El autor Jon Savage, en el libro “Teenage. The Creation of Youth, 1875-1945”, cita pandillas juveniles en el año 1810, en los Estados Unidos, cuando el término “delincuente juvenil”, aparece por primera vez en la imprenta y, a fines del Siglo XIX, ya era común ver bandas de chicos agrupándose en las esquinas, con vestimentas que los identificaban, y sus propios códigos. Hacia 1900, en el París de la Belle Époque, los “apaches” (término que utilizó la policía por los métodos violentos —equiparados a los de los indios de las praderas americanas— que usaban para asaltar, fueron llamados anteriormente “terrores de dieciocho años de edad”), que usaban suéteres a rayas, chaquetas de alpaca, pantalones ajustados en la cintura y los muslos, con un cinturón de franela roja, y gorra con visera, fueron los protagonistas de un célebre triángulo amoroso cuando dos líderes, Leca y Manda, se disputaron los favores de Amelia Elias —quien, a los trece años, comenzara su vida en la prostitución—, que pasaría a la historia como “Casque d’or”, por su cabellera pelirroja, y a quien interpretaría en el cine Simone Signoret en “París, bajos fondos” (Casque d´or, 1952), de Jacques Becker.

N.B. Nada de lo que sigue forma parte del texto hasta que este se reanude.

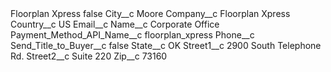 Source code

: <?xml version="1.0" encoding="UTF-8"?>
<CustomMetadata xmlns="http://soap.sforce.com/2006/04/metadata" xmlns:xsi="http://www.w3.org/2001/XMLSchema-instance" xmlns:xsd="http://www.w3.org/2001/XMLSchema">
    <label>Floorplan Xpress</label>
    <protected>false</protected>
    <values>
        <field>City__c</field>
        <value xsi:type="xsd:string">Moore</value>
    </values>
    <values>
        <field>Company__c</field>
        <value xsi:type="xsd:string">Floorplan Xpress</value>
    </values>
    <values>
        <field>Country__c</field>
        <value xsi:type="xsd:string">US</value>
    </values>
    <values>
        <field>Email__c</field>
        <value xsi:nil="true"/>
    </values>
    <values>
        <field>Name__c</field>
        <value xsi:type="xsd:string">Corporate Office</value>
    </values>
    <values>
        <field>Payment_Method_API_Name__c</field>
        <value xsi:type="xsd:string">floorplan_xpress</value>
    </values>
    <values>
        <field>Phone__c</field>
        <value xsi:nil="true"/>
    </values>
    <values>
        <field>Send_Title_to_Buyer__c</field>
        <value xsi:type="xsd:boolean">false</value>
    </values>
    <values>
        <field>State__c</field>
        <value xsi:type="xsd:string">OK</value>
    </values>
    <values>
        <field>Street1__c</field>
        <value xsi:type="xsd:string">2900 South Telephone Rd.</value>
    </values>
    <values>
        <field>Street2__c</field>
        <value xsi:type="xsd:string">Suite 220</value>
    </values>
    <values>
        <field>Zip__c</field>
        <value xsi:type="xsd:string">73160</value>
    </values>
</CustomMetadata>
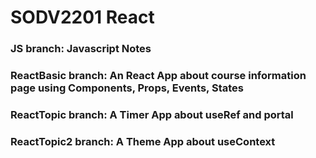 # SODV2201 React
### JS branch: Javascript Notes
### ReactBasic branch: An React App about course information page using Components, Props, Events, States
### ReactTopic branch: A Timer App about useRef and portal
### ReactTopic2 branch: A Theme App about useContext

Como se señala en el documental “París 1900. La Belle Époque”, de Hughes Nancy, el enfrentamiento entre las bandas que ambos lideraban fue el antecedente —de la vida real—, de la película “Amor sin barreras” (West Side Story, 1961), de Robert Wise, aquel famosísimo musical sobre el enfrentamiento de la banda juvenil puertorriqueña de los “Sharks” contra la de los “Jets”, estadunidense, en una revisión callejera de “Romeo y Julieta”. Fue, por lo tanto, el cine el medio que, tanto popularizaría —llevándolo donde quiera fuera vista la película—, como explotaría, el concepto de la “pandilla” como un ente social que agrupa, protege y otorga un sentido de existencia. Y es en la historia de “Rebeldes del swing” (Swing Kids, 1993), de Thomas Carter, donde se prueba cuán peligrosos resultan ciertos rituales adolescentes para un régimen cerrado, que recién comenzaba a dar muestras de su franca intolerancia.

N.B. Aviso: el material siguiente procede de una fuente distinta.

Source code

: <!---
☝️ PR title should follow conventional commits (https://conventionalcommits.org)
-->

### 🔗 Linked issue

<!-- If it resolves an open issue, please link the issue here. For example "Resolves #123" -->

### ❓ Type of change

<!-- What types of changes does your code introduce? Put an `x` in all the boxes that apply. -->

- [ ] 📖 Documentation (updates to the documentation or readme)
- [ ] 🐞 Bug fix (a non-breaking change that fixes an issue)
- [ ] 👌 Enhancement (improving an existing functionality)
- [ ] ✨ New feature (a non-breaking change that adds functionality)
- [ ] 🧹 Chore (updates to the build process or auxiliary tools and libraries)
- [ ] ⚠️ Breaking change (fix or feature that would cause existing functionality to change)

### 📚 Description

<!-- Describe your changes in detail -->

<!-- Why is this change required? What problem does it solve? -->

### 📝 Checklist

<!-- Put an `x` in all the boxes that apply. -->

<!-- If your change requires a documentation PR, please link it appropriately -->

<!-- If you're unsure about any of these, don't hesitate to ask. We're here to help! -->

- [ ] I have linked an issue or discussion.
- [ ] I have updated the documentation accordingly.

A la vez que, en las calles, se dan las primeras golpizas y persecuciones a los judíos, en las tiendas las fundas de los discos son cambiadas para pasar la censura, los chicos comparten un lenguaje propio —un “slang” que consistía en fusionar dos palabras para crear una tercera, de sonido gracioso—, usan contraseñas silbadas, se vendan los ojos y juegan a identificar a los músicos de las bandas de acuerdo a cada instrumento, y bailan, todavía, con cierta libertad en los clubes…, hasta que las patrullas de las Juventudes hitlerianas hacen su aparición, se detiene la música y cambian el ritmo todos a uno, para evitar una redada. Poco a poco, los clubes de baile van siendo cerrados, y los “Swing Kids” fichados (1). Baile y música como un acto de resistencia pero, sobre todo de libertad. Es decir, de elección.

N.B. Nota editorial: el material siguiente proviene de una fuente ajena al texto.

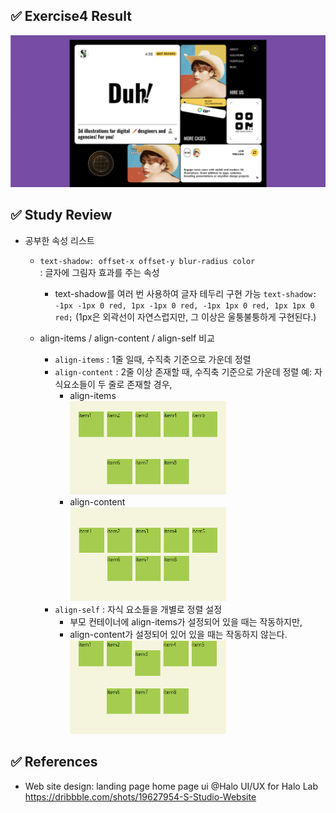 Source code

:## ✅ Exercise4 Result

![alt result4](/exercise4/result4.png)

## ✅ Study Review

- 공부한 속성 리스트

  - `text-shadow: offset-x offset-y blur-radius color` <br/>
    : 글자에 그림자 효과를 주는 속성

    - text-shadow를 여러 번 사용하여 글자 테두리 구현 가능
      `text-shadow: -1px -1px 0 red, 1px -1px 0 red, -1px 1px 0 red, 1px 1px 0 red;`
      (1px은 외곽선이 자연스럽지만, 그 이상은 울퉁불퉁하게 구현된다.)

  - align-items / align-content / align-self 비교
    - `align-items` : 1줄 일때, 수직축 기준으로 가운데 정렬
    - `align-content` : 2줄 이상 존재할 때, 수직축 기준으로 가운데 정렬
      예: 자식요소들이 두 줄로 존재할 경우,
      - align-items <br/>
        <img src="/exercise4/examples/align-items.png" width="250" height="150">
      - align-content <br/>
        <img src="/exercise4/examples/align-content.png" width="250" height="150">
    - `align-self` : 자식 요소들을 개별로 정렬 설정
      - 부모 컨테이너에 align-items가 설정되어 있을 때는 작동하지만,
      - align-content가 설정되어 있어 있을 때는 작동하지 않는다. <br/>
        <img src="/exercise4/examples/align-self.png" width="250" height="150"> <br/>

## ✅ References

- Web site design: landing page home page ui @Halo UI/UX for Halo Lab <br/>
  https://dribbble.com/shots/19627954-S-Studio-Website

Una década antes, en la República de Weimar, dos jóvenes crearían el marginal “Club del suicidio”, cuya verdadera historia se cuenta en “Amor en el pensamiento” (aka. Love in Thoughts/Laberinto de sexo y muerte/Sentimientos mortales; Was nützt die Liebe in Gedanken, 2004), de Achim von Borries, integrado solamente por Paul Krantz (Daniel Brühl) y Günther Scheller (August Diehl). Paul tiene dieciocho años, y se siente poderosamente atraído por la sensualísima Hilde (Anna Maria Mühe), de dieciséis, hermana menor de Günther, de diecinueve, pero ella se acuesta con un cocinero, Hans (Thure Lindhardt), a quien también ama Günther, mientras Elli (Jana Pallaske), permanece al margen, enamorada e ignorada por Paul. El amor libre, la homosexualidad declarada, la absenta, el Charleston, las fiestas en ambientes cargados de erotismo, la belleza del paisaje y de los chicos de ambos sexos, son los hilos de la trama de esta hermosa película, que desembocó en la real —e histórica— “Tragedia del Estudiante de Steglitz”, cuando Günther, despechado por Hans, y tras haberlo asesinado a tiros, se suicidara, para cumplir así con el pacto que hiciera con Paul, a saber, matarse después de matar al objeto de su desamor. Hilde, quien había leído el libro de poemas de Paul —aspirante a poeta— y, dueña de la situación, ella misma le escribe unos versos como respuesta, en una de cuyas líneas se lee el título que da nombre a la película:
“Dado que eres joven todavía, me parece
Que tú vives el amor sólo en quimeras.
Temo que en esto de experiencia adoleces.
Ya has perdido mucho tiempo, ¿qué esperas?”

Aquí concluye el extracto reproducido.